Current events
Date: February 1st
Time: 09:30 am
Place : Gonda 2303
Title : “Experience-dependent plasticity of Network Dynamics”
Speaker: Anubhuthi Goel
Abstract: Cortical computations underlying normal and abnormal brain function are not only dependent on modifications at individual synapses but on the net interaction between many forms of plasticity at the level of the entire network. Together multiple forms of plasticity govern the complex spatio-temporal patterns of activity within local networks – that is, neural dynamics. One particular learning rule that is critical in the development of functional neural dynamics in a controlled fashion is Homeostatic plasticity. We examined plasticity of network dynamics in cortical organotypic slices in response to chronic changes in activity and found that networks rely on a balance between spontaneous and evoked activity in order to drive their average activity levels towards homeostatic set points. Importantly our data highlights the fact that at the network level homeostatic mechanisms are not restricted to simple and traditional synaptic scaling phenomena wherein all the synapses are indiscriminately scaled up or down. Rather homeostatic mechanisms involve multiple forms of plasticity operating in parallel thereby allowing circuits to independently regulate spontaneous, monosynaptic, and polysynaptic activity.
Having gained some insight as to how homeostatic plasticity influences computations in general so that recurrent cortical circuits generate functional dynamic states in a stable fashion we examined one particularly interesting type of computation, namely, how does timing emerge from the plasticity of neural dynamics.

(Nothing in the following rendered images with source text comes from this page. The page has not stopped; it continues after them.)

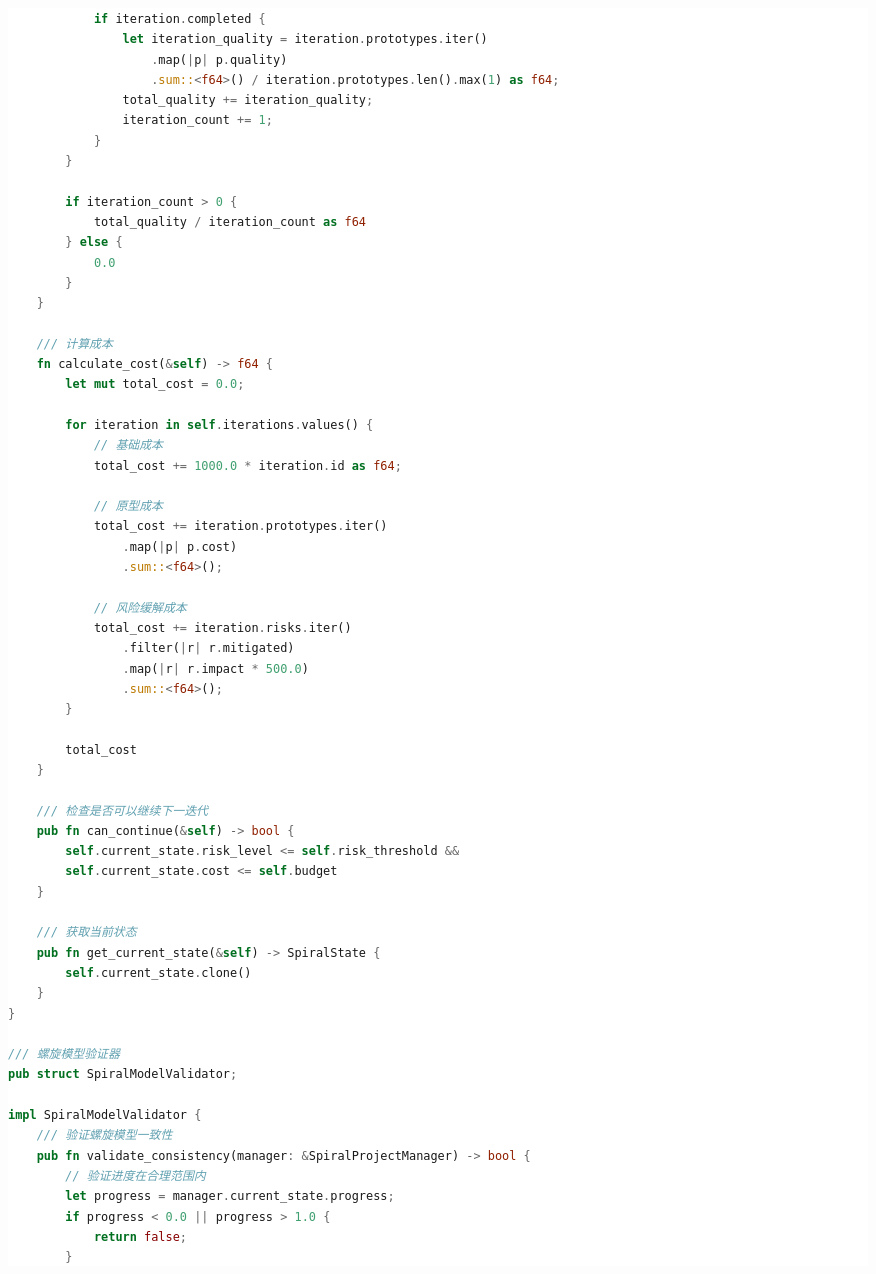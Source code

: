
```rust
            if iteration.completed {
                let iteration_quality = iteration.prototypes.iter()
                    .map(|p| p.quality)
                    .sum::<f64>() / iteration.prototypes.len().max(1) as f64;
                total_quality += iteration_quality;
                iteration_count += 1;
            }
        }

        if iteration_count > 0 {
            total_quality / iteration_count as f64
        } else {
            0.0
        }
    }

    /// 计算成本
    fn calculate_cost(&self) -> f64 {
        let mut total_cost = 0.0;

        for iteration in self.iterations.values() {
            // 基础成本
            total_cost += 1000.0 * iteration.id as f64;
            
            // 原型成本
            total_cost += iteration.prototypes.iter()
                .map(|p| p.cost)
                .sum::<f64>();
            
            // 风险缓解成本
            total_cost += iteration.risks.iter()
                .filter(|r| r.mitigated)
                .map(|r| r.impact * 500.0)
                .sum::<f64>();
        }

        total_cost
    }

    /// 检查是否可以继续下一迭代
    pub fn can_continue(&self) -> bool {
        self.current_state.risk_level <= self.risk_threshold &&
        self.current_state.cost <= self.budget
    }

    /// 获取当前状态
    pub fn get_current_state(&self) -> SpiralState {
        self.current_state.clone()
    }
}

/// 螺旋模型验证器
pub struct SpiralModelValidator;

impl SpiralModelValidator {
    /// 验证螺旋模型一致性
    pub fn validate_consistency(manager: &SpiralProjectManager) -> bool {
        // 验证进度在合理范围内
        let progress = manager.current_state.progress;
        if progress < 0.0 || progress > 1.0 {
            return false;
        }

```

Timing is fundamental to learning and behavior, and it is increasingly clear that in many cases timing is an emergent network phenomenon; but almost nothing is known about the neural mechanisms that underlie even the simplest of temporal tasks, such as discriminating a 100 and 200 ms interval. We have recently established that when cortical organotypic slices are chronically presented with specific intervals (using electrical stimulation), the network can in a sense “learn” the trained interval: after training, presentation of a single pulse results in increased neural activity around the expected time of the second pulse—as if the network “expected” the arrival of the second pulse. We view this as an example of an emergent computation in vitro because: First, the changes in the behavior of the network seem to rely on the interaction of many neurons in a circuit rather than the simple amplification of neural responses observed in traditional synaptic plasticity studies. Second, it can be said that a simple computation is taking place because the activity patterns in the trained network provide information about elapsed time. To examine the mechanisms of temporal pattern completion, we combined electrical and optical stimulation to provide “sensory spatio-temporal experience” to cortical organotypic slices. Our data suggests that the observed timing is in part due to evoked patterns of activity—neural trajectories—in which distinct points in time can be encoded by the population of active neurons. Furthermore based on our insights from homeostatic plasticity studies we believe that homeostatic mechanisms aid in the emergence and propagation of these neural trajectories in a stable manner.